##### PROVIDED DATA

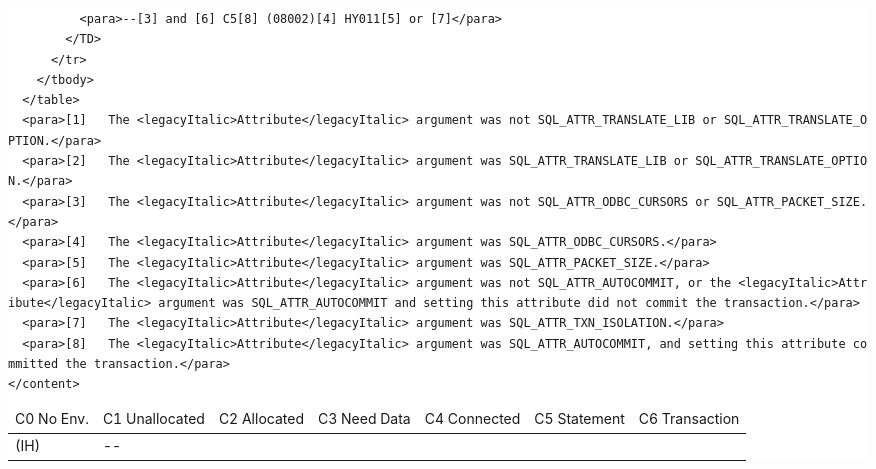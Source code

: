               <para>--[3] and [6] C5[8] (08002)[4] HY011[5] or [7]</para>
            </TD>
          </tr>
        </tbody>
      </table>
      <para>[1]   The <legacyItalic>Attribute</legacyItalic> argument was not SQL_ATTR_TRANSLATE_LIB or SQL_ATTR_TRANSLATE_OPTION.</para>
      <para>[2]   The <legacyItalic>Attribute</legacyItalic> argument was SQL_ATTR_TRANSLATE_LIB or SQL_ATTR_TRANSLATE_OPTION.</para>
      <para>[3]   The <legacyItalic>Attribute</legacyItalic> argument was not SQL_ATTR_ODBC_CURSORS or SQL_ATTR_PACKET_SIZE.</para>
      <para>[4]   The <legacyItalic>Attribute</legacyItalic> argument was SQL_ATTR_ODBC_CURSORS.</para>
      <para>[5]   The <legacyItalic>Attribute</legacyItalic> argument was SQL_ATTR_PACKET_SIZE.</para>
      <para>[6]   The <legacyItalic>Attribute</legacyItalic> argument was not SQL_ATTR_AUTOCOMMIT, or the <legacyItalic>Attribute</legacyItalic> argument was SQL_ATTR_AUTOCOMMIT and setting this attribute did not commit the transaction.</para>
      <para>[7]   The <legacyItalic>Attribute</legacyItalic> argument was SQL_ATTR_TXN_ISOLATION.</para>
      <para>[8]   The <legacyItalic>Attribute</legacyItalic> argument was SQL_ATTR_AUTOCOMMIT, and setting this attribute committed the transaction.</para>
    </content>
  </section>
  <section>
    <title>SQLSetEnvAttr</title>
    <content>
      <table xmlns:caps="http://schemas.microsoft.com/build/caps/2013/11">
        <thead>
          <tr>
            <TD>
              <para>C0 </para>
              <para>No Env.</para>
            </TD>
            <TD>
              <para>C1</para>
              <para>Unallocated</para>
            </TD>
            <TD>
              <para>C2</para>
              <para>Allocated</para>
            </TD>
            <TD>
              <para>C3</para>
              <para>Need Data</para>
            </TD>
            <TD>
              <para>C4</para>
              <para>Connected</para>
            </TD>
            <TD>
              <para>C5</para>
              <para>Statement</para>
            </TD>
            <TD>
              <para>C6</para>
              <para>Transaction</para>
            </TD>
          </tr>
        </thead>
        <tbody>
          <tr>
            <TD>
              <para>(IH)</para>
            </TD>
            <TD>
              <para>--</para>
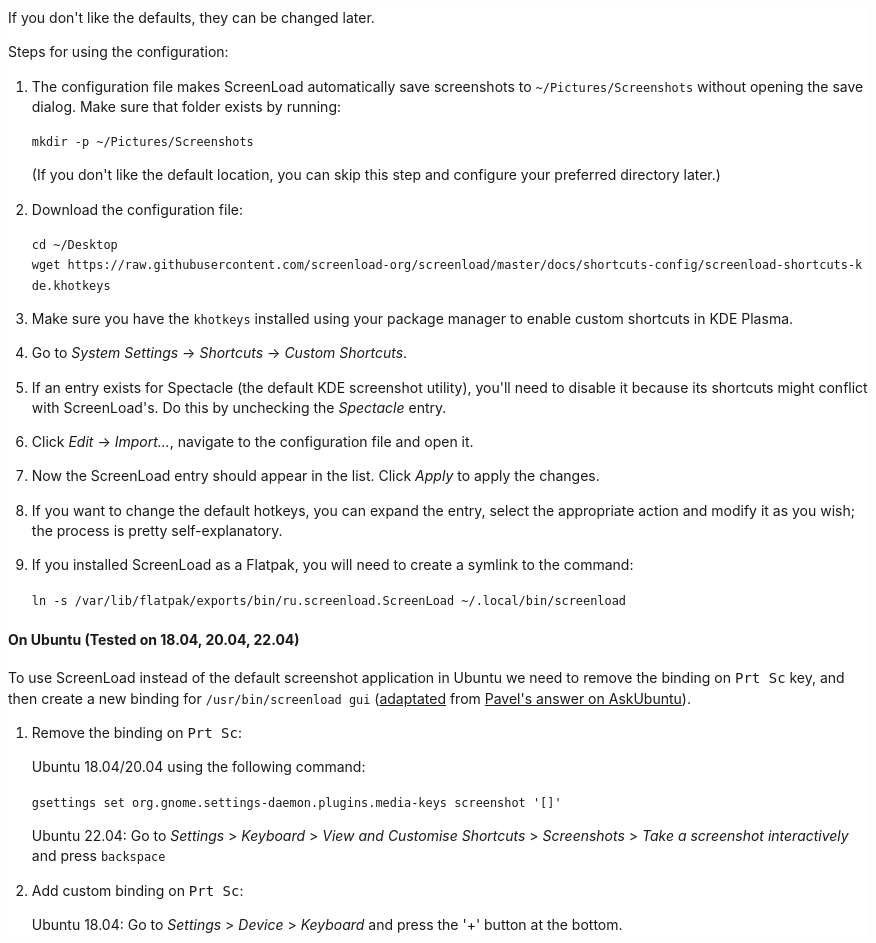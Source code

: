 If you don't like the defaults, they can be changed later.

Steps for using the configuration:

1. The configuration file makes ScreenLoad automatically save screenshots to `~/Pictures/Screenshots` without opening the save dialog. Make sure that folder exists by running:

    ```shell
    mkdir -p ~/Pictures/Screenshots
    ```

    (If you don't like the default location, you can skip this step and configure your preferred directory later.)
2. Download the configuration file:

    ```shell
    cd ~/Desktop
    wget https://raw.githubusercontent.com/screenload-org/screenload/master/docs/shortcuts-config/screenload-shortcuts-kde.khotkeys
    ```
3. Make sure you have the `khotkeys` installed using your package manager to enable custom shortcuts in KDE Plasma.
4. Go to _System Settings_ → _Shortcuts_ → _Custom Shortcuts_.
5. If an entry exists for Spectacle (the default KDE screenshot utility), you'll need to disable it because its shortcuts might conflict with ScreenLoad's. Do this by unchecking the _Spectacle_ entry.
6. Click _Edit_ → _Import..._, navigate to the configuration file and open it.
7. Now the ScreenLoad entry should appear in the list. Click _Apply_ to apply the changes.
8. If you want to change the default hotkeys, you can expand the entry, select the appropriate action and modify it as you wish; the process is pretty self-explanatory.
9. If you installed ScreenLoad as a Flatpak, you will need to create a symlink to the command:

    ```shell
    ln -s /var/lib/flatpak/exports/bin/ru.screenload.ScreenLoad ~/.local/bin/screenload
    ```

#### On Ubuntu (Tested on 18.04, 20.04, 22.04)

To use ScreenLoad instead of the default screenshot application in Ubuntu we need to remove the binding on <kbd>Prt Sc</kbd> key, and then create a new binding for `/usr/bin/screenload gui` ([adaptated](https://askubuntu.com/posts/1039949/revisions) from [Pavel's answer on AskUbuntu](https://askubuntu.com/revisions/1036473/1)).

1. Remove the binding on <kbd>Prt Sc</kbd>:

   Ubuntu 18.04/20.04 using the following command:
    ```shell
    gsettings set org.gnome.settings-daemon.plugins.media-keys screenshot '[]'
    ```
   
   Ubuntu 22.04: Go to _Settings_ > _Keyboard_ > _View and Customise Shortcuts_ > _Screenshots_ > _Take a screenshot interactively_ and press `backspace`

2. Add custom binding on <kbd>Prt Sc</kbd>:
 
   Ubuntu 18.04: Go to _Settings_ > _Device_ > _Keyboard_ and press the '+' button at the bottom.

##########

WORK REQUEST: Give again, word for word, every line from the top of the data through the line with "<para>[3]   The <legacyItalic>Attribute</legacyItalic> argument", both ends included, and exclude the pictures.

SOLUTION TO THIS TASK:
Source code

:               <para>--[3] and [6] C5[8] (08002)[4] HY011[5] or [7]</para>
            </TD>
          </tr>
        </tbody>
      </table>
      <para>[1]   The <legacyItalic>Attribute</legacyItalic> argument was not SQL_ATTR_TRANSLATE_LIB or SQL_ATTR_TRANSLATE_OPTION.</para>
      <para>[2]   The <legacyItalic>Attribute</legacyItalic> argument was SQL_ATTR_TRANSLATE_LIB or SQL_ATTR_TRANSLATE_OPTION.</para>
      <para>[3]   The <legacyItalic>Attribute</legacyItalic> argument was not SQL_ATTR_ODBC_CURSORS or SQL_ATTR_PACKET_SIZE.</para>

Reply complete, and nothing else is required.